[Extracted records]
****************************************
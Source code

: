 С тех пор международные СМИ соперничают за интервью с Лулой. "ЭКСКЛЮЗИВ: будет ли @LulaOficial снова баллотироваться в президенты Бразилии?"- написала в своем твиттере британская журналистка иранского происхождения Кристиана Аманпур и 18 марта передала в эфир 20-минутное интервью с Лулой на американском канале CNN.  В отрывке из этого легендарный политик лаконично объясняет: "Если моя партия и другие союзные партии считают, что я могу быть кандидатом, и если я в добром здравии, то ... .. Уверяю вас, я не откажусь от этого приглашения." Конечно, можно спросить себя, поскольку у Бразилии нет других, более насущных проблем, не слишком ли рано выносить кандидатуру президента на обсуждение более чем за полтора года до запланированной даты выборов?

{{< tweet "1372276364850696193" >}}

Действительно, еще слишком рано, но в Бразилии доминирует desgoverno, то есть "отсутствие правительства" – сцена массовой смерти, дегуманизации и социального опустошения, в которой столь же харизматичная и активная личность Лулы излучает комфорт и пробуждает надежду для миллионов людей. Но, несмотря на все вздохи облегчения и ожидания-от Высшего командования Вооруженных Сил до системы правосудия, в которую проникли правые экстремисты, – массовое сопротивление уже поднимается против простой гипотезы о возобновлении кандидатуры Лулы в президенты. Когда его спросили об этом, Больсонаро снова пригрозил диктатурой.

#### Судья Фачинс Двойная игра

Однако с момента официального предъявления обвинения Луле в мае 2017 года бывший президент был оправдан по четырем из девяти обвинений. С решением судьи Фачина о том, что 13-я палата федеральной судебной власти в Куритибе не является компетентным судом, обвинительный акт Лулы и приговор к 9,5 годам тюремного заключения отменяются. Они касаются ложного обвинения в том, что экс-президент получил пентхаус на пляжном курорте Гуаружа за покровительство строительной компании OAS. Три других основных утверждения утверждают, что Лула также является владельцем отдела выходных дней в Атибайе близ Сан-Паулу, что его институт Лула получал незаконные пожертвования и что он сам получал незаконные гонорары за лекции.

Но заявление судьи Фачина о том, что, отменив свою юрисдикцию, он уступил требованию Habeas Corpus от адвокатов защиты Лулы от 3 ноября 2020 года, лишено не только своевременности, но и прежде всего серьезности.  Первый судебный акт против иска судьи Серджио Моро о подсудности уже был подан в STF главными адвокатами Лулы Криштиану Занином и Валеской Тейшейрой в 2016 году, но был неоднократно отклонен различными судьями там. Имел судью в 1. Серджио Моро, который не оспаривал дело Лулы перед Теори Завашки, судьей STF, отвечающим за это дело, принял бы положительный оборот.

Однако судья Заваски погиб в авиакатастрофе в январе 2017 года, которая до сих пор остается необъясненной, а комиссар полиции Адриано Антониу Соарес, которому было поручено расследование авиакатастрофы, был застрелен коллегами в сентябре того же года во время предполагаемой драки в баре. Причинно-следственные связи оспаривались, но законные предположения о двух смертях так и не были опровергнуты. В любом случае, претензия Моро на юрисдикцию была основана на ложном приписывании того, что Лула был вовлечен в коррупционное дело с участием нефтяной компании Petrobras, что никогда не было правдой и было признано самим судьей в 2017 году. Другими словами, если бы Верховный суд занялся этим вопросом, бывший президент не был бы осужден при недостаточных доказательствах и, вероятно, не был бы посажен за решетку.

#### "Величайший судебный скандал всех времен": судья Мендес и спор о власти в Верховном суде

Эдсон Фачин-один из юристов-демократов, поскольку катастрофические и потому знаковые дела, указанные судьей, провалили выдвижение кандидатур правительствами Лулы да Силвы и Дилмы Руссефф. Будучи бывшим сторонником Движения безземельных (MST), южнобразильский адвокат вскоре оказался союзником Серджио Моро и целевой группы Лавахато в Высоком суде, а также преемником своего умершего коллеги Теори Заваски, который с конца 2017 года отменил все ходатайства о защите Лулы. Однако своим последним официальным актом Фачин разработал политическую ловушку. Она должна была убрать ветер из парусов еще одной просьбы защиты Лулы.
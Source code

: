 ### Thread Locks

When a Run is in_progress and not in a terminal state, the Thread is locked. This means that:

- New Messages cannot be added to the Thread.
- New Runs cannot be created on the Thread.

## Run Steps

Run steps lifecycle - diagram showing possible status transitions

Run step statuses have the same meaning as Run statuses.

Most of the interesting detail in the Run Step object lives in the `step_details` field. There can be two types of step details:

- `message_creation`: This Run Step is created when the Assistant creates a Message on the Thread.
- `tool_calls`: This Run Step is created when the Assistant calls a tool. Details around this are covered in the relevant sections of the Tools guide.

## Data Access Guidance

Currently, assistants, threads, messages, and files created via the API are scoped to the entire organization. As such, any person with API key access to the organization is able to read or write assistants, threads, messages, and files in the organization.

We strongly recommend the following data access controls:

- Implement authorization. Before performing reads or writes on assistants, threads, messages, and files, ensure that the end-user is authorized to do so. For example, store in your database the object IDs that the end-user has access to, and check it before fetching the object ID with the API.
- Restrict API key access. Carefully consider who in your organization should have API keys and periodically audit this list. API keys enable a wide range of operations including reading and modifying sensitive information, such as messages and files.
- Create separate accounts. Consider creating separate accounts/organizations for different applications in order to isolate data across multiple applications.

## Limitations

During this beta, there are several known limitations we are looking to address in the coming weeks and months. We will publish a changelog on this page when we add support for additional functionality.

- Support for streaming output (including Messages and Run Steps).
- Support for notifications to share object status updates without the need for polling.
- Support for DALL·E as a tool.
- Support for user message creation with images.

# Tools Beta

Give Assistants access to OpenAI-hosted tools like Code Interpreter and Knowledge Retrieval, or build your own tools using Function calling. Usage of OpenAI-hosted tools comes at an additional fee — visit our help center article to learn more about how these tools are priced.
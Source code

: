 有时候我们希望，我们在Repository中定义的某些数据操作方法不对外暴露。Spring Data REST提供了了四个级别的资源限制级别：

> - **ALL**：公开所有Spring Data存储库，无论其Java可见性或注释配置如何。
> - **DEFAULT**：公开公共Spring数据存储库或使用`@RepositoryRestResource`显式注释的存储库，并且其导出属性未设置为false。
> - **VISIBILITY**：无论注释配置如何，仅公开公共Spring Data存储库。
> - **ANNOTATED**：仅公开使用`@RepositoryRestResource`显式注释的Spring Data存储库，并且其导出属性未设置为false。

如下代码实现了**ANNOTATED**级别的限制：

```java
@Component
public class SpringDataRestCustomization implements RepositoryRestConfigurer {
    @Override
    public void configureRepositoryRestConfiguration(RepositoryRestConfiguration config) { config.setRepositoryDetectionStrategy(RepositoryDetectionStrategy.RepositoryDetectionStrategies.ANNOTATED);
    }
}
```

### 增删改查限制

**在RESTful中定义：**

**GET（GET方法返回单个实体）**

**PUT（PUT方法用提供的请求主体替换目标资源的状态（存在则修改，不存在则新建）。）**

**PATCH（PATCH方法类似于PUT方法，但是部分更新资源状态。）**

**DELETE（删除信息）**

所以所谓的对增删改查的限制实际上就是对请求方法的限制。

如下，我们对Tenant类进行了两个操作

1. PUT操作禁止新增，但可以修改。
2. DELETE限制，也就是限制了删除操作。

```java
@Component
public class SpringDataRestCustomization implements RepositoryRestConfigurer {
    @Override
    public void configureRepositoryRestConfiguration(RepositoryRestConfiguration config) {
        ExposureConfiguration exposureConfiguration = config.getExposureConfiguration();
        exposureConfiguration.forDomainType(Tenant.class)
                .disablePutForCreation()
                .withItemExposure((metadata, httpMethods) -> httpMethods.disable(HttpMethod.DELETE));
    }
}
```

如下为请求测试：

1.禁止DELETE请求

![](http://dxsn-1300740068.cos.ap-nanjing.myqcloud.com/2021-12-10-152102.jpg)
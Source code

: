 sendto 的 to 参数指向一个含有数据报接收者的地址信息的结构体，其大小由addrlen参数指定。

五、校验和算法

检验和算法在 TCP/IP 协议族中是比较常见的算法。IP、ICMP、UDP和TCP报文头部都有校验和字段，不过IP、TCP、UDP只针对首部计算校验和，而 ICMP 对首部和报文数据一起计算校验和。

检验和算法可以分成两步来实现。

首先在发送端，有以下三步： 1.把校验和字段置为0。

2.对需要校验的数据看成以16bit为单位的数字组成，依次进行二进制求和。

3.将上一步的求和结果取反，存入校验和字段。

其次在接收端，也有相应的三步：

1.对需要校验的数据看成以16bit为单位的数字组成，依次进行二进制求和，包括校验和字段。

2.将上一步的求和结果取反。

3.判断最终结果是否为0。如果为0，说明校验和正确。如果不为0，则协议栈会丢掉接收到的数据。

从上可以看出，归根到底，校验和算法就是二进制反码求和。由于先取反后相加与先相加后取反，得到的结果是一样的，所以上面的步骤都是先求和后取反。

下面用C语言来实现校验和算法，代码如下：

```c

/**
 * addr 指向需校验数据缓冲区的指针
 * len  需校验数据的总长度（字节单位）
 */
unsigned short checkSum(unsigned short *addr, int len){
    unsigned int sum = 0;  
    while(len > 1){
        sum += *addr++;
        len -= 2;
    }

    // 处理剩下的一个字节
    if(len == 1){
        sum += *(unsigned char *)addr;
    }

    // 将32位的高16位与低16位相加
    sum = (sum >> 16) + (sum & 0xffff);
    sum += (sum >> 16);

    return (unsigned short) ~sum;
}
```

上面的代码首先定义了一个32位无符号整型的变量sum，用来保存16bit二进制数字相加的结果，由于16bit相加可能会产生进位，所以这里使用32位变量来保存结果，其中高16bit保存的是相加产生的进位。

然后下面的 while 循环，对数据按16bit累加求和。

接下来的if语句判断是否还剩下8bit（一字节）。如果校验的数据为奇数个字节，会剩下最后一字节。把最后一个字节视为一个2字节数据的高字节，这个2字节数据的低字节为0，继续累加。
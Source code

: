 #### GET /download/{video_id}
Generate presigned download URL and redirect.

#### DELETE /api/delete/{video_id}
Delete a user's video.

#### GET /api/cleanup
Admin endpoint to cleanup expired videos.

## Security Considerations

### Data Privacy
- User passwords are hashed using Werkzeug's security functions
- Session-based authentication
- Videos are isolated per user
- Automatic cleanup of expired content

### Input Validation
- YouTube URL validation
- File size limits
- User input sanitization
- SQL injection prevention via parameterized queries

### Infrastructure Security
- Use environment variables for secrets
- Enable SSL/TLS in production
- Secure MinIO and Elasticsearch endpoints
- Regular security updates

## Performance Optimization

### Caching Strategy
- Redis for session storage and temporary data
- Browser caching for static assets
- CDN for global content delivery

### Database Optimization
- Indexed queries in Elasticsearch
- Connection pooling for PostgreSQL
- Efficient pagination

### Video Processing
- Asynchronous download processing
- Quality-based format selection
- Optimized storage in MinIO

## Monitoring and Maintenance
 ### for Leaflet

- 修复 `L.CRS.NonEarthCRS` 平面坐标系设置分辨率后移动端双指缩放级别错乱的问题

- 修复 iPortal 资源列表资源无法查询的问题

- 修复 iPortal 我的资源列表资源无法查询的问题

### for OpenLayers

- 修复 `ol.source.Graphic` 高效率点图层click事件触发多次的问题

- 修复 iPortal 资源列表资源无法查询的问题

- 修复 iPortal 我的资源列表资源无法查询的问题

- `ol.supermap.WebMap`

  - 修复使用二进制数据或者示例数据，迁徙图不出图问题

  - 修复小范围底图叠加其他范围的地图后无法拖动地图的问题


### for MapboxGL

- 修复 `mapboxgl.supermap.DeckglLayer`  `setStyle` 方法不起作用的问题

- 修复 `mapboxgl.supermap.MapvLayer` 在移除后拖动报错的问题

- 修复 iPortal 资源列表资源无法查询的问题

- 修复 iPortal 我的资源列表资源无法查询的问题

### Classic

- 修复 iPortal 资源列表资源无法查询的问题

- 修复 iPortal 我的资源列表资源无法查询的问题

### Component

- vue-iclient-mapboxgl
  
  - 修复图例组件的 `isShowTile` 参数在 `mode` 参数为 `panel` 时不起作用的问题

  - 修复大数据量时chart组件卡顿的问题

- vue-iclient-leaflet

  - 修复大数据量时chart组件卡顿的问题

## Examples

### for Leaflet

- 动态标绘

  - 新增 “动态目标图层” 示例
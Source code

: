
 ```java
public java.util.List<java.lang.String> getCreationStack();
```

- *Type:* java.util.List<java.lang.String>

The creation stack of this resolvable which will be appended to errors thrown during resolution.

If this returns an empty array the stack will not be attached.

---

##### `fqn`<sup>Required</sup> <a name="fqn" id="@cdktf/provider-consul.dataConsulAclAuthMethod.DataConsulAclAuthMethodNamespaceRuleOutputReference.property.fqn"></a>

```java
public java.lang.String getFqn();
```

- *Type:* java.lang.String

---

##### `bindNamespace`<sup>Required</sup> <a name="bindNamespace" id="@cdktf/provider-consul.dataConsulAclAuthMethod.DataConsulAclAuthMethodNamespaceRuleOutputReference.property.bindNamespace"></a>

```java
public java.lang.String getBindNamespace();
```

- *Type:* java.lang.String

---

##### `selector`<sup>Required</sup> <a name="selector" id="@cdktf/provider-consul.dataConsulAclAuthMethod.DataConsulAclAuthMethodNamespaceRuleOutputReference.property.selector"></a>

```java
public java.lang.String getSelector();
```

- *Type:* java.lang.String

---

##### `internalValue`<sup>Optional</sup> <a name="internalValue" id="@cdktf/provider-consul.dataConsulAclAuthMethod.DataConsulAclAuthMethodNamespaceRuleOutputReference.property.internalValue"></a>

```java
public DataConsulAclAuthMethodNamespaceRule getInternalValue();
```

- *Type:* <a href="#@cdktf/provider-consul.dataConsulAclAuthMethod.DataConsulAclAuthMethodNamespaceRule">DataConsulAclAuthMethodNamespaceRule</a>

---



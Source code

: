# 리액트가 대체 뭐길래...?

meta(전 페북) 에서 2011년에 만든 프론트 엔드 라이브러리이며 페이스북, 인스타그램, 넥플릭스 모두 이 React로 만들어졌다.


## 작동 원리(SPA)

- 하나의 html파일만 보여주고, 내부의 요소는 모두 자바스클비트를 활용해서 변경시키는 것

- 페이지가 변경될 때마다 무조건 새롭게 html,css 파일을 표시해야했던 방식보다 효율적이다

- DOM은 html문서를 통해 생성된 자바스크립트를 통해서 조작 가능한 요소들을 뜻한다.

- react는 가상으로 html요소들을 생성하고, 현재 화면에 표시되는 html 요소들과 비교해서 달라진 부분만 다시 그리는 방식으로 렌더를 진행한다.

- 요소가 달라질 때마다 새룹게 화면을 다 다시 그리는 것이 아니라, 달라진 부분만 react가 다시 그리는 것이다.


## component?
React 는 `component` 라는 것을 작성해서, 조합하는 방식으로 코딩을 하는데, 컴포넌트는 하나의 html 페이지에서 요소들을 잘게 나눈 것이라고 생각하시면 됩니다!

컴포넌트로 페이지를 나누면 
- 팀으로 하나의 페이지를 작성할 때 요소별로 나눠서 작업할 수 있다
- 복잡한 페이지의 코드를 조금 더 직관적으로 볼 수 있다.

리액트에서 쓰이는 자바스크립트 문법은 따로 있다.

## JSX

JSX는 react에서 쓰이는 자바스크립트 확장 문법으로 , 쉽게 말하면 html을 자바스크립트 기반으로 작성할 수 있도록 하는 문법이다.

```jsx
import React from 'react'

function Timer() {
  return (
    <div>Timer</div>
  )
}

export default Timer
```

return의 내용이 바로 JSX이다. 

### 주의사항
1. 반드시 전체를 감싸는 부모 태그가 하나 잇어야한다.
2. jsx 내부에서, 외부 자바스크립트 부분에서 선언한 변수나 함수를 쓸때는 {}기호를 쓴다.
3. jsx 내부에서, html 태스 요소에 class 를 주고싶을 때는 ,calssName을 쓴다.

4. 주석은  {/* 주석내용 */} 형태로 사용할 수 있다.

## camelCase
****************************************
> _What needs to be done_: All lines above between those holding "Run step statuses" and "Message on the Thread.", inclusive, must be set down unchanged, and no other line may be included.

> _Problem solution_:
Run step statuses have the same meaning as Run statuses.

Most of the interesting detail in the Run Step object lives in the `step_details` field. There can be two types of step details:

- `message_creation`: This Run Step is created when the Assistant creates a Message on the Thread.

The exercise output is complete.